Lawmakers launch drives

Western Queens elected officials say their offices have filled up with donations multiple times over from community members for south Queens neighborhoods devastated by Superstorm Sandy last week.

“It has been overwhelming and it is the absolute best thing about the neighborhoods that I represent and the people that I represent,” said City Councilman Jimmy Van Bramer (D-Sunnyside).

Residents in communities like Astoria, Jackson Heights and Sunnyside have collected food, clothing and other supplies for the Rockaways, Broad Channel, Howard Beach and beyond, which suffered severe damage in the hurricane that hit Oct. 29-30.

Legislators like Van Bramer, City Councilman Peter Vallone Jr. (D-Astoria), City Councilwoman Julissa Ferreras (D-East Elmhurst) and state Sens. Jose Peralta (D-East Elmhurst) and Michael Gianaris (D-Astoria) have held drives out of their offices as have civic groups in Jackson Heights.

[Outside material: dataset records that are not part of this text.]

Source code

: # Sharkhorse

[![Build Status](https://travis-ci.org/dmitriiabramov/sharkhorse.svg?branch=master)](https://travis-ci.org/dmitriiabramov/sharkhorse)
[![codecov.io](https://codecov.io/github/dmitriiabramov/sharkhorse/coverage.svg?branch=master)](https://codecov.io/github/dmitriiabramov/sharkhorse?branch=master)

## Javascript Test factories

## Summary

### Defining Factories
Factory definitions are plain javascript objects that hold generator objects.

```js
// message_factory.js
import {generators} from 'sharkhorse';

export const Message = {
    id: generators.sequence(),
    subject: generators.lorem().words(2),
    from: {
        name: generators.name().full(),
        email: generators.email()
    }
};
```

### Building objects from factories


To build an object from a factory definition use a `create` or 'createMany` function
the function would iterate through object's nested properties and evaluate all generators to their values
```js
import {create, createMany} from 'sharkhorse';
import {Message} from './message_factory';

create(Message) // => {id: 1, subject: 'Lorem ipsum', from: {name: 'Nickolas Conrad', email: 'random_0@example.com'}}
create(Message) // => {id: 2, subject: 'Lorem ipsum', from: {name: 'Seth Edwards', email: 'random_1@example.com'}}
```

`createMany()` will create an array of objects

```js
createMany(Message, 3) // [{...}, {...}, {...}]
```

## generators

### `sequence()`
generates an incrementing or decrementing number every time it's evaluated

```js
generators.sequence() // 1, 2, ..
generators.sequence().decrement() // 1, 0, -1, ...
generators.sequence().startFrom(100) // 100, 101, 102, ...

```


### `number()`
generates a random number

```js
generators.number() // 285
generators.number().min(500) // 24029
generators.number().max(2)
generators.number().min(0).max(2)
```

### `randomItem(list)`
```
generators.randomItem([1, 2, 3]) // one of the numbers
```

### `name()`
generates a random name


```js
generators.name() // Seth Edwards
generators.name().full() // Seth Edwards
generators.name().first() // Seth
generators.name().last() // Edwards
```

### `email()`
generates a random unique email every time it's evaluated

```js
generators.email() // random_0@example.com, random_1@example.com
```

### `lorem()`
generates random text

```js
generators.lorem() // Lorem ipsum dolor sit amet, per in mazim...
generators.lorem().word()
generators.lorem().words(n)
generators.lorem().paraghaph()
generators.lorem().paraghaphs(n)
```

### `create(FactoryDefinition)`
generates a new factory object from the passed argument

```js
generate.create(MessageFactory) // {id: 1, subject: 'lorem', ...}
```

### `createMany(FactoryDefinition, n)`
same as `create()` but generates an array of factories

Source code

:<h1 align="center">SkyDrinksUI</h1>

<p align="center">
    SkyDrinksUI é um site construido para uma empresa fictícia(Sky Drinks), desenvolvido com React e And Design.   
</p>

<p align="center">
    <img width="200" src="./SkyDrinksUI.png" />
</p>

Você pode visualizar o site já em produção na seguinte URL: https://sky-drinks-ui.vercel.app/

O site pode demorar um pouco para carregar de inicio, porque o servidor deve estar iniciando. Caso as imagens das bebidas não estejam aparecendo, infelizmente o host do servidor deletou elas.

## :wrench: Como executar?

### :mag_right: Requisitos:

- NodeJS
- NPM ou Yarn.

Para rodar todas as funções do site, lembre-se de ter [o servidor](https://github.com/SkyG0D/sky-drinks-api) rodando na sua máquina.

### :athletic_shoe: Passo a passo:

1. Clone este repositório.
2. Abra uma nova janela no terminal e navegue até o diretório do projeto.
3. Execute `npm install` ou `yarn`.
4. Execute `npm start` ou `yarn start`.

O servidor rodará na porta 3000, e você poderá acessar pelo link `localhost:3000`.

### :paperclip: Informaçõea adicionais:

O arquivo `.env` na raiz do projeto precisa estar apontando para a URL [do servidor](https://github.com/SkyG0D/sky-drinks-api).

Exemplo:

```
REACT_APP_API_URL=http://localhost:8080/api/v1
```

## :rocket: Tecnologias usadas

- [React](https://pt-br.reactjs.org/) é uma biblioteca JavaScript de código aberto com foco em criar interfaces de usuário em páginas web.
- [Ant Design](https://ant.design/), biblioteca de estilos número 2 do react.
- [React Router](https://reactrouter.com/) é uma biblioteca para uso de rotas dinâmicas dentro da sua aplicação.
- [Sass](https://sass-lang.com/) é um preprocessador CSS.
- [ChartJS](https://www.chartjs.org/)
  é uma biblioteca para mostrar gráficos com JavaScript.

“We have a basement full of clothing and canned food,” said Ana Maria Archila, co-director of the Jackson Heights-based immigration advocacy group Make the Road New York. “It’s been a really remarkable outpouring of support from people in the neighborhood.”

Peralta said Monday he took a collective $700 of groceries from Food Bazar and Met Food Market, plus food and other items from drop-off sites across his district to Howard Beach and Far Rockaway.

Van Bramer had advertised his Sunnyside district office as open to taking donations Friday and Saturday. He said residents still brought items Sunday and that Sunday and Monday more than 400 people had come bearing donations for those in the Rockaways.

“What I saw on Saturday I’ve never seen before,” he said. “Queens Boulevard was a sea of people dropping off supplies.”

Vallone said Monday that donations had been coming into his office every 10 seconds. While he and his staff were all out of gas due to the shortages and could not take the supplies themselves, the FDNY and the Corona Volunteer Ambulance Corps lent trucks for the purpose.

“People aren’t even calling with problems that they’ve had regarding trees down,” Vallone said. “They’ve been calling asking if they can help, and I think that says a lot about this community.”

The councilman said gas shortages remain a problem in the district. He said guns have been pulled on people at two gas stations on Astoria Boulevard in recent days. He said he was outraged the federal government did not prepare for the gas shortages and that big trees still rested against some houses Monday when a nor’easter was predicted for Wednesday.

“A week after a hurricane is inexcusable,” he said.

Van Bramer said Con Edison has come to Long Island City to restore electricity to some of the condominiums that lost it during the storm surge flooding released by the hurricane.

“We won’t stop fighting until all the power is restored,” he said.